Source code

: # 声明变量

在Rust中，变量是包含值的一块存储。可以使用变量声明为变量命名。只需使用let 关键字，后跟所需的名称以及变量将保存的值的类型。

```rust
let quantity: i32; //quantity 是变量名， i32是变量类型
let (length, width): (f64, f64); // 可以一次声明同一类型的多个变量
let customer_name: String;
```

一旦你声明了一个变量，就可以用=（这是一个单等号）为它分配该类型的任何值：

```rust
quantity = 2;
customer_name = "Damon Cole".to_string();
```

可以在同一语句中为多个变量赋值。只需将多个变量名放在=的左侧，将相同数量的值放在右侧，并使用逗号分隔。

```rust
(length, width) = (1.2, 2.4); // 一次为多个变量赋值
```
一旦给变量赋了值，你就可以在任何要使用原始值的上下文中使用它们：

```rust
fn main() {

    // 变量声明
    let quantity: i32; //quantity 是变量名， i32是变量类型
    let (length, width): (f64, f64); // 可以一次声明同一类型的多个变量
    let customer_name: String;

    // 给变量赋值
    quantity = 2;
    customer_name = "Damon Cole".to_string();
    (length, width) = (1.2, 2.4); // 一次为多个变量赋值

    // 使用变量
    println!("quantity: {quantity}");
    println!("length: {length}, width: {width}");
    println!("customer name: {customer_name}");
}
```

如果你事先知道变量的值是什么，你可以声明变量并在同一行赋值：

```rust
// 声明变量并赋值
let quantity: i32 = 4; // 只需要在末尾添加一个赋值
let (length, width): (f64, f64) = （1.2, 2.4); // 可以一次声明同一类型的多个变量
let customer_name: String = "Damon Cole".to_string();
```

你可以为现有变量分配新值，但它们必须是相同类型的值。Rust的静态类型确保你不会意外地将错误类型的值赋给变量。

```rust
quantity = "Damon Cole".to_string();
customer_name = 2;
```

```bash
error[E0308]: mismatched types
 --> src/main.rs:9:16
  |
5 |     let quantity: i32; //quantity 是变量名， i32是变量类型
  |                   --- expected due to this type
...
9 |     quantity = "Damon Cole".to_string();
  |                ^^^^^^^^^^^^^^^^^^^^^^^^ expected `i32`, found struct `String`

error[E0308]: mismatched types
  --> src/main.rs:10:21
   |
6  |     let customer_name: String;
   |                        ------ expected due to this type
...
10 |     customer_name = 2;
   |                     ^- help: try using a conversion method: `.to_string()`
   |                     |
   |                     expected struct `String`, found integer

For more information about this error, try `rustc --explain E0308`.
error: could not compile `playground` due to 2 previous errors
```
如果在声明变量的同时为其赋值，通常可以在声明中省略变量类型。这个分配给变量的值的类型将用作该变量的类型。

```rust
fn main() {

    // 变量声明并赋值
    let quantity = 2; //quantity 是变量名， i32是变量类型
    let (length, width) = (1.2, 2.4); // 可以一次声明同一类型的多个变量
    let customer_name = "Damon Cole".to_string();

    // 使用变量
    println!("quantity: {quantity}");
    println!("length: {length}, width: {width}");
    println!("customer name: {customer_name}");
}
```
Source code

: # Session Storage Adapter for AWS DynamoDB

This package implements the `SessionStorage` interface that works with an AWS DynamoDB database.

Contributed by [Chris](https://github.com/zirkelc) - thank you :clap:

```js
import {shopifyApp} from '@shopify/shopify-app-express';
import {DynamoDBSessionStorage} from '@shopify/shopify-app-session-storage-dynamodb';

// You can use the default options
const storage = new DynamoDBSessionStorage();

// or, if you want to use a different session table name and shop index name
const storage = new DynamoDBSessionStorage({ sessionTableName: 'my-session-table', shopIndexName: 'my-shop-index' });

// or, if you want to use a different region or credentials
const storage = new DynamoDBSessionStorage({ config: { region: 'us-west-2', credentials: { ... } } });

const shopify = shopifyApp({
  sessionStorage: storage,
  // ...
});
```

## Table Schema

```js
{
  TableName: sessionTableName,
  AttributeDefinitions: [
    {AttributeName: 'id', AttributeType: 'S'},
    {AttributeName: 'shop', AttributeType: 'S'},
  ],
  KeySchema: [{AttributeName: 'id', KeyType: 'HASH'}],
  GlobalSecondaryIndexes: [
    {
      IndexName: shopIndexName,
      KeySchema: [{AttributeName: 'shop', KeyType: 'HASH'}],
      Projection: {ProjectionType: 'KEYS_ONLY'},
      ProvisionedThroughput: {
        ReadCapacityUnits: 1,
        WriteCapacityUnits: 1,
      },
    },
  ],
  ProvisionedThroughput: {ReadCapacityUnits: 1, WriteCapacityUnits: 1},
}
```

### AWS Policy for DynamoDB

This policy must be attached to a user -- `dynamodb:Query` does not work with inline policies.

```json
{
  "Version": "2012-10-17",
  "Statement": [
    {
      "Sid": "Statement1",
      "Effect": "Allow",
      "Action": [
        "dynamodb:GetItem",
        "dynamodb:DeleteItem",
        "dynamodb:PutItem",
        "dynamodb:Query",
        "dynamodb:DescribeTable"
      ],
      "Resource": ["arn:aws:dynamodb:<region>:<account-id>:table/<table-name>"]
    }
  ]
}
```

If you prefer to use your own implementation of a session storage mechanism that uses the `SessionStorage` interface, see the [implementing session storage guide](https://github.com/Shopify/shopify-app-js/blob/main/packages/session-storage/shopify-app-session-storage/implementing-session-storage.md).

——————

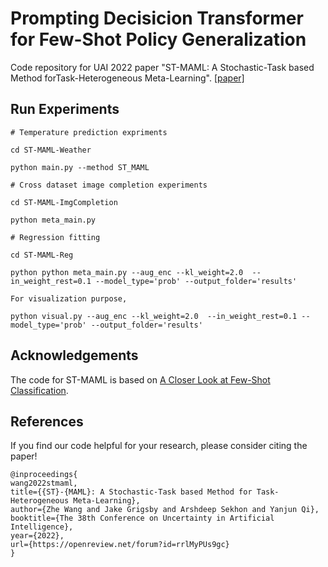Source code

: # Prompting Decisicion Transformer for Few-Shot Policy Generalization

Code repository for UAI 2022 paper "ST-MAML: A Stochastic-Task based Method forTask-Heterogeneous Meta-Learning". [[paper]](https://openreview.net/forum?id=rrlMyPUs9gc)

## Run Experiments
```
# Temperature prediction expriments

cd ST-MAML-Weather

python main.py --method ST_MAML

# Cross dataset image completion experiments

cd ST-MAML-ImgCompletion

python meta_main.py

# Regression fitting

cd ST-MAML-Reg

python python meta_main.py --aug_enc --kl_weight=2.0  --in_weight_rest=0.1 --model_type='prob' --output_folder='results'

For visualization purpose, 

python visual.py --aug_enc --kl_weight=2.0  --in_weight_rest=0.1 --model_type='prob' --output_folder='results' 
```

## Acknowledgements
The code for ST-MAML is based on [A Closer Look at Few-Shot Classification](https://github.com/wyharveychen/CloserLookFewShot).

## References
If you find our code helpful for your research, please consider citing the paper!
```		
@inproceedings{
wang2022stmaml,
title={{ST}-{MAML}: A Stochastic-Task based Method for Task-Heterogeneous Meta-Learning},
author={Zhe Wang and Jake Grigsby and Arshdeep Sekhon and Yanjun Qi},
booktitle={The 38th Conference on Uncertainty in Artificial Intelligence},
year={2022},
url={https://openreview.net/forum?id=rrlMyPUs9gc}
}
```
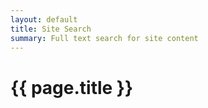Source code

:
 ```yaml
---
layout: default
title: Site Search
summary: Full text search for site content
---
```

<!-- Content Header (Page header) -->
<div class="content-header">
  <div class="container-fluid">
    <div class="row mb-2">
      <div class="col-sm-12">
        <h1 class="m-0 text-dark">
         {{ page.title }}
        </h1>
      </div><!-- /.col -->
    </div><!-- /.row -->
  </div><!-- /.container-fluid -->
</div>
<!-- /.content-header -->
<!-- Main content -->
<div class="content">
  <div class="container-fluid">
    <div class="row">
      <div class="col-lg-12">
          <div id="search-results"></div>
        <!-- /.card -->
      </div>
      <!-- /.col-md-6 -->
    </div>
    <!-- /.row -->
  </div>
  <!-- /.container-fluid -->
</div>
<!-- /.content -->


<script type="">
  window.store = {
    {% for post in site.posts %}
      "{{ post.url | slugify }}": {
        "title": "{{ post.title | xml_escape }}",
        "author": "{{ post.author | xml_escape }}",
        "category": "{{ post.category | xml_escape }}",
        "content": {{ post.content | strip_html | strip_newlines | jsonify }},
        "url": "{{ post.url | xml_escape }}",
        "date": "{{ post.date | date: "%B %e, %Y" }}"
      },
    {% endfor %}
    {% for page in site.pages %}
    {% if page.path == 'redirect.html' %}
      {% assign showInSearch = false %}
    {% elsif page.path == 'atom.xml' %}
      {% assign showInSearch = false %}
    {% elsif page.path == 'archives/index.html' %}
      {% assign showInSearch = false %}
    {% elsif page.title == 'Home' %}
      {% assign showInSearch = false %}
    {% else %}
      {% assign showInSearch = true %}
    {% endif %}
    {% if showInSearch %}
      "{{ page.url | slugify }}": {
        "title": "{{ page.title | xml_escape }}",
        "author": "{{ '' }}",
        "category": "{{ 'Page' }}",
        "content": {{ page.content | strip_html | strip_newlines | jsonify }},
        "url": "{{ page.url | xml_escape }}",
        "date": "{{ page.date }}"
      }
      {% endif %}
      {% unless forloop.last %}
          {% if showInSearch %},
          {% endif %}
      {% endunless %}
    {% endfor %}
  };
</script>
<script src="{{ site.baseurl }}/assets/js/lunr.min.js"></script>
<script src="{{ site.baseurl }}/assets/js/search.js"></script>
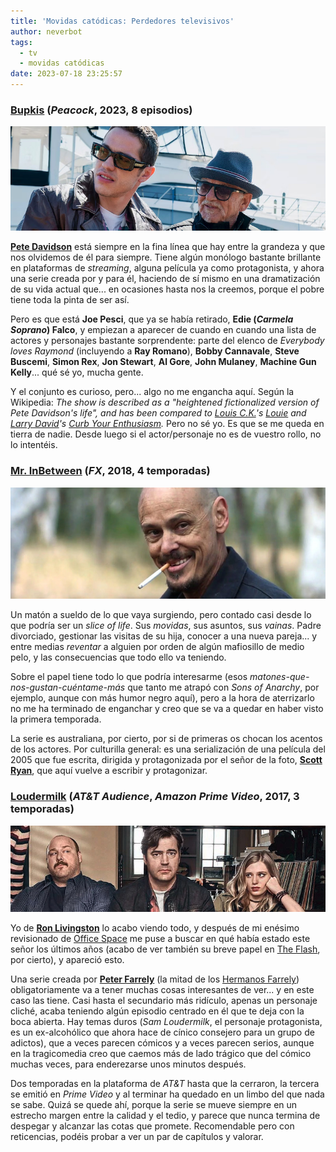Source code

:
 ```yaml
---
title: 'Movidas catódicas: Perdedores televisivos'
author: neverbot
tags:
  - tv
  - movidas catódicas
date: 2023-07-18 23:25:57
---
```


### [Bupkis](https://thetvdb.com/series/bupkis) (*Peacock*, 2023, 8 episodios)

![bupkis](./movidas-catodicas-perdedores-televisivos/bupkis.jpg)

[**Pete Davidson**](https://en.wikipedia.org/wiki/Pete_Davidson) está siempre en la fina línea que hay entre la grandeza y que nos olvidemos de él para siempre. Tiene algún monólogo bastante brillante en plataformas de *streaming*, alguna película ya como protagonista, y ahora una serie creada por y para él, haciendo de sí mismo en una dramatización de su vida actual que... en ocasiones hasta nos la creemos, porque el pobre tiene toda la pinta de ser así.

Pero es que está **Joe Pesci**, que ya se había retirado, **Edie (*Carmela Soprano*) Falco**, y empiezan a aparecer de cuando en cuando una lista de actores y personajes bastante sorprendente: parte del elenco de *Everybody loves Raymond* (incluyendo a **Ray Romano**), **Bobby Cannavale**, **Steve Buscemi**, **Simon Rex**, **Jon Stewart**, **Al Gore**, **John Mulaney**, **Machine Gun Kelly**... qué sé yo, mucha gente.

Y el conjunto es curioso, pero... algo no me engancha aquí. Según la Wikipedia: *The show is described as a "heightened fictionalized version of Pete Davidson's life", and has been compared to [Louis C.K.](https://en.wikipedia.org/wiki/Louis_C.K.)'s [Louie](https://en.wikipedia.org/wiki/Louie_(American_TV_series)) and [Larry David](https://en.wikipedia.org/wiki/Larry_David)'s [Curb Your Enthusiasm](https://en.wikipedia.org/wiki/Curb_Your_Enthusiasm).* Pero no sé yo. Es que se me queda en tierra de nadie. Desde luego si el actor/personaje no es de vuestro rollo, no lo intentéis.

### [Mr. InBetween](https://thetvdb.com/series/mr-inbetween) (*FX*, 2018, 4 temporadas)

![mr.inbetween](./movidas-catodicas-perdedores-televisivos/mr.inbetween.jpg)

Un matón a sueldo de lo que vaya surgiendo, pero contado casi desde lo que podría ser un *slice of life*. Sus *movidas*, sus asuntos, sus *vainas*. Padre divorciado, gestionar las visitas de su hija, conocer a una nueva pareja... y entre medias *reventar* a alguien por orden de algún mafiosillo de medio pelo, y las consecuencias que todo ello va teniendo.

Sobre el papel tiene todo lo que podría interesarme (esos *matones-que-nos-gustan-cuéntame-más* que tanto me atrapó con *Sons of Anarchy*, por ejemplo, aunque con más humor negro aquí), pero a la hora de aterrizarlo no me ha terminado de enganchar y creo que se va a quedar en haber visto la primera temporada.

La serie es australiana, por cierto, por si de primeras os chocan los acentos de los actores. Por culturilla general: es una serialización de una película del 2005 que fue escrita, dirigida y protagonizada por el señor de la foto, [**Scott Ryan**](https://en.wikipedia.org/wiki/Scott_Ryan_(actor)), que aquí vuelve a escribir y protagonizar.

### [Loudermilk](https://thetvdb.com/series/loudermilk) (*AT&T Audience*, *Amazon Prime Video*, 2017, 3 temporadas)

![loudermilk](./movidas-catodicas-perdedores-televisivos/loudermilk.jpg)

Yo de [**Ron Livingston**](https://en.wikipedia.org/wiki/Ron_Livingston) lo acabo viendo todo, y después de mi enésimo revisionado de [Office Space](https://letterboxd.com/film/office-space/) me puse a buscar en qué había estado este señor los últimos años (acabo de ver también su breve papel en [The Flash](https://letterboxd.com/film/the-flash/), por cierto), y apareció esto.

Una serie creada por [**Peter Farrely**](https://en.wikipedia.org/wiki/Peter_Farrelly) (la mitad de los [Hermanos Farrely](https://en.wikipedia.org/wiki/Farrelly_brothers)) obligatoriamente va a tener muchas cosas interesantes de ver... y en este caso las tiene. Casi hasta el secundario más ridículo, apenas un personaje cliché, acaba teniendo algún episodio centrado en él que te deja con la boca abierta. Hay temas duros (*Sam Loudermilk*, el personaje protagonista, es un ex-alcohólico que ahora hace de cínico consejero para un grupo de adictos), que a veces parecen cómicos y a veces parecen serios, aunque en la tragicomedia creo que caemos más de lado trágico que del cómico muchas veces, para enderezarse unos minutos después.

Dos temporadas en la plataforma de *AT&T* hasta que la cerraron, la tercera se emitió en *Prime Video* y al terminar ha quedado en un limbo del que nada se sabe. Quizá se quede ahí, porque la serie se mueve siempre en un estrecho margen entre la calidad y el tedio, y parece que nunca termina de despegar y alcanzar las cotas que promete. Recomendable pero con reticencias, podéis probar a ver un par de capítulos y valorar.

——————

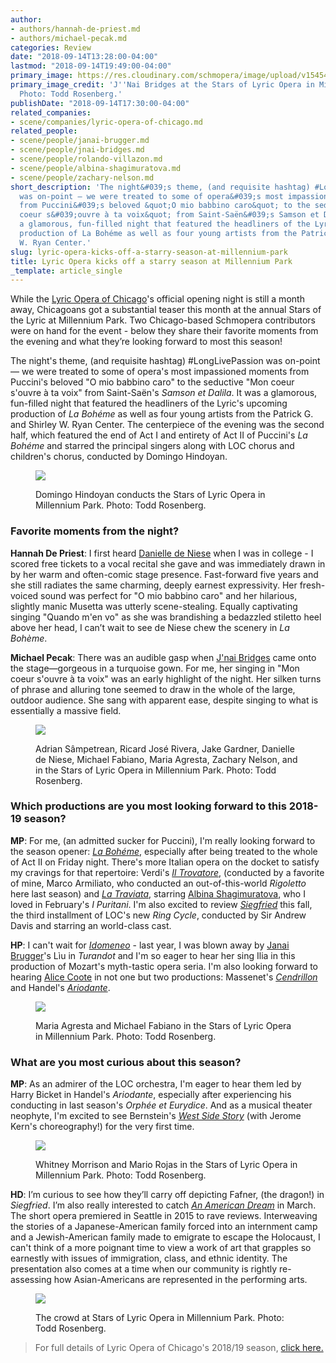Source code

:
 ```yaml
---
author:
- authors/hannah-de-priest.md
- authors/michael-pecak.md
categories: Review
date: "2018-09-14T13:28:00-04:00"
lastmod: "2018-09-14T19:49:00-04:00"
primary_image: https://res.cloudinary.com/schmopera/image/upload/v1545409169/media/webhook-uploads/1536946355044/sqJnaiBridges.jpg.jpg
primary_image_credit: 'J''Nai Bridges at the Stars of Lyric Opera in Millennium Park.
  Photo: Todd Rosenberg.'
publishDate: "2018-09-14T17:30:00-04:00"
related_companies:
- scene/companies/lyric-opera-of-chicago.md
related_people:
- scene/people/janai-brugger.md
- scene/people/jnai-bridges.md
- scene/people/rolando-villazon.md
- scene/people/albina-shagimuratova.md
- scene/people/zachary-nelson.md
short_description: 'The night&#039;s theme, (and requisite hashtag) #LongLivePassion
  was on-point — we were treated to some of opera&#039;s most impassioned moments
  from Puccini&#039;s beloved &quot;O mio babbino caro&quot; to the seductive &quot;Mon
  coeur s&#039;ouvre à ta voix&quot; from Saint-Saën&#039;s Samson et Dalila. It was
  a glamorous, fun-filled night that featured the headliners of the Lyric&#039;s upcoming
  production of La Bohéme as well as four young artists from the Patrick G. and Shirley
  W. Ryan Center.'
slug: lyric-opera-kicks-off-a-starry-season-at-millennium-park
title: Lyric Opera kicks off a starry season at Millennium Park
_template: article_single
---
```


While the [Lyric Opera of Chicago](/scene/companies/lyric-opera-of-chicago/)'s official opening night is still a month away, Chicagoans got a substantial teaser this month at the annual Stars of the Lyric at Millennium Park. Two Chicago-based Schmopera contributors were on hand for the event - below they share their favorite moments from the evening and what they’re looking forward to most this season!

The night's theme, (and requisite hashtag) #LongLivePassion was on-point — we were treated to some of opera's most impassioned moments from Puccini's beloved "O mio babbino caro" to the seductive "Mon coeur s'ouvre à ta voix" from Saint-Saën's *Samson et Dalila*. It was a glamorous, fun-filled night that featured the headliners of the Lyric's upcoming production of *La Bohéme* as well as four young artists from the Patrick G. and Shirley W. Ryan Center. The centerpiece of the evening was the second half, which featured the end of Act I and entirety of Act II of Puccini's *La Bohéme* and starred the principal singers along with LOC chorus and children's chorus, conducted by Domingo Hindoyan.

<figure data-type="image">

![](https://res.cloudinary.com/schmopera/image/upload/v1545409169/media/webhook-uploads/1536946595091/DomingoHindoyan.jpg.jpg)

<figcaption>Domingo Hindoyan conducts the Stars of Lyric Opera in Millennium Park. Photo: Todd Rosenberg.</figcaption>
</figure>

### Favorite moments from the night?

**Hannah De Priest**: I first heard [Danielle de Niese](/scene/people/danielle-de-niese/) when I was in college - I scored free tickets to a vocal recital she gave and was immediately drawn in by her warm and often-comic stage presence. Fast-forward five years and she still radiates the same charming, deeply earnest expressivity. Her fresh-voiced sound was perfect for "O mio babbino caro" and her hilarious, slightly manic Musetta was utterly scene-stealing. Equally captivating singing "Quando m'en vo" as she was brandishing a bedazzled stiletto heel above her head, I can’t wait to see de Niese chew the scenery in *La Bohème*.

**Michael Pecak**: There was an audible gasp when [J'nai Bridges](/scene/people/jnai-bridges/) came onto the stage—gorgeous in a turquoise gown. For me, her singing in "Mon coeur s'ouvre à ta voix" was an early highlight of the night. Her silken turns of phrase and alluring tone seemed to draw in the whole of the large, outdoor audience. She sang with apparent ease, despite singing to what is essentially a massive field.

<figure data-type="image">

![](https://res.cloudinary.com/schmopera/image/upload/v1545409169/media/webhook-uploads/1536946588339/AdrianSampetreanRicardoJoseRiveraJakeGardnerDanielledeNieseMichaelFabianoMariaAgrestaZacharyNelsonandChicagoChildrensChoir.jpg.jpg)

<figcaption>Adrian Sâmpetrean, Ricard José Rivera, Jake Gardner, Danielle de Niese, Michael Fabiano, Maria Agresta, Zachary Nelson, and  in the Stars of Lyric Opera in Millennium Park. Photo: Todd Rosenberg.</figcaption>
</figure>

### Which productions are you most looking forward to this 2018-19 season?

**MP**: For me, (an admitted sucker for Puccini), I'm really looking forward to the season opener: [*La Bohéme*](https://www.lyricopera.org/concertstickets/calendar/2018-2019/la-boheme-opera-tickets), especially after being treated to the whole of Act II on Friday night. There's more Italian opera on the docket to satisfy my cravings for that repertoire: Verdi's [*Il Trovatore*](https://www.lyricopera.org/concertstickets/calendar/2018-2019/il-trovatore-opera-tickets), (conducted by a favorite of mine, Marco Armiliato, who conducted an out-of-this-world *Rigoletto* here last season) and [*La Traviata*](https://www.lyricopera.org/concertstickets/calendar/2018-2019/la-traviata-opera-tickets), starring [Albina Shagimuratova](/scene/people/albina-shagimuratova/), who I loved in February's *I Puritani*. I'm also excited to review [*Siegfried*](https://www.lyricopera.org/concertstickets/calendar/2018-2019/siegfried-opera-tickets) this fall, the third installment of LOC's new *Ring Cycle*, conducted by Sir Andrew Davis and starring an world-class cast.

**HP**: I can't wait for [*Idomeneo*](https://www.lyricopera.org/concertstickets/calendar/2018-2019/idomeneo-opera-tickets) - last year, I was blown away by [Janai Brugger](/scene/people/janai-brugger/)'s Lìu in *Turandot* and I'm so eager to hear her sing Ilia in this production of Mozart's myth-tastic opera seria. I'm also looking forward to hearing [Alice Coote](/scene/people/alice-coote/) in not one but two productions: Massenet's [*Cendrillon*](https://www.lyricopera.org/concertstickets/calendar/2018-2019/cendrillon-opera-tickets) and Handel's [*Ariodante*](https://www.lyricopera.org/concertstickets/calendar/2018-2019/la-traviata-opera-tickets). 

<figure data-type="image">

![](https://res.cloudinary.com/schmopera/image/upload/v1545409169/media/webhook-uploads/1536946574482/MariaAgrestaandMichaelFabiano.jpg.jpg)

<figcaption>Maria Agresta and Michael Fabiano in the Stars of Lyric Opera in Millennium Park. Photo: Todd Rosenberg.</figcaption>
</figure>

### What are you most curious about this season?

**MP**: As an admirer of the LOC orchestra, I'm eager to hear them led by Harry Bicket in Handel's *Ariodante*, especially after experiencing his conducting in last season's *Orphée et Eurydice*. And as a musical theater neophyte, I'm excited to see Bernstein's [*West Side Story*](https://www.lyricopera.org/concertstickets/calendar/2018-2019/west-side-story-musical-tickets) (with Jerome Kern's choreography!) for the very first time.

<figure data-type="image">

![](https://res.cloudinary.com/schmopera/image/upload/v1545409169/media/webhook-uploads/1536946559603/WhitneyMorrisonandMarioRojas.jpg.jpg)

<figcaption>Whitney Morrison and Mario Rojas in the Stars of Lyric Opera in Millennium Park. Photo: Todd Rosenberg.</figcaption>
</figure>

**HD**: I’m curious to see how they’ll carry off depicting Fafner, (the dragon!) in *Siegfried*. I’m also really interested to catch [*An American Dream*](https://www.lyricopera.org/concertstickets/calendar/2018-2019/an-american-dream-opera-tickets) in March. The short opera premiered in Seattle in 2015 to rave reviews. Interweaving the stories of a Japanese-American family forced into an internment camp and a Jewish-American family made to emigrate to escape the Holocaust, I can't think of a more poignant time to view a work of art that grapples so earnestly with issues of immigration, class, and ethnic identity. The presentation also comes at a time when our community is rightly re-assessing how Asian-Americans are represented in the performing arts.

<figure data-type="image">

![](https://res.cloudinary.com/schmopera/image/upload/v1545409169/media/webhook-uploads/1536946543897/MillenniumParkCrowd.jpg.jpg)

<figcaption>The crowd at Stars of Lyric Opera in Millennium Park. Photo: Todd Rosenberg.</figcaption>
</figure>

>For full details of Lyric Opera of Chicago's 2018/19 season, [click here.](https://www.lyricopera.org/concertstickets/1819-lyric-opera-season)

——————

Starting at the line with "Code repository for" and ending at the line with "## Acknowledgements", print each line of the listing above exactly, with no other lines.

Code repository for UAI 2022 paper "ST-MAML: A Stochastic-Task based Method forTask-Heterogeneous Meta-Learning". [[paper]](https://openreview.net/forum?id=rrlMyPUs9gc)

## Run Experiments
```
# Temperature prediction expriments

cd ST-MAML-Weather

python main.py --method ST_MAML

# Cross dataset image completion experiments

cd ST-MAML-ImgCompletion

python meta_main.py

# Regression fitting

cd ST-MAML-Reg

python python meta_main.py --aug_enc --kl_weight=2.0  --in_weight_rest=0.1 --model_type='prob' --output_folder='results'

For visualization purpose, 

python visual.py --aug_enc --kl_weight=2.0  --in_weight_rest=0.1 --model_type='prob' --output_folder='results' 
```

## Acknowledgements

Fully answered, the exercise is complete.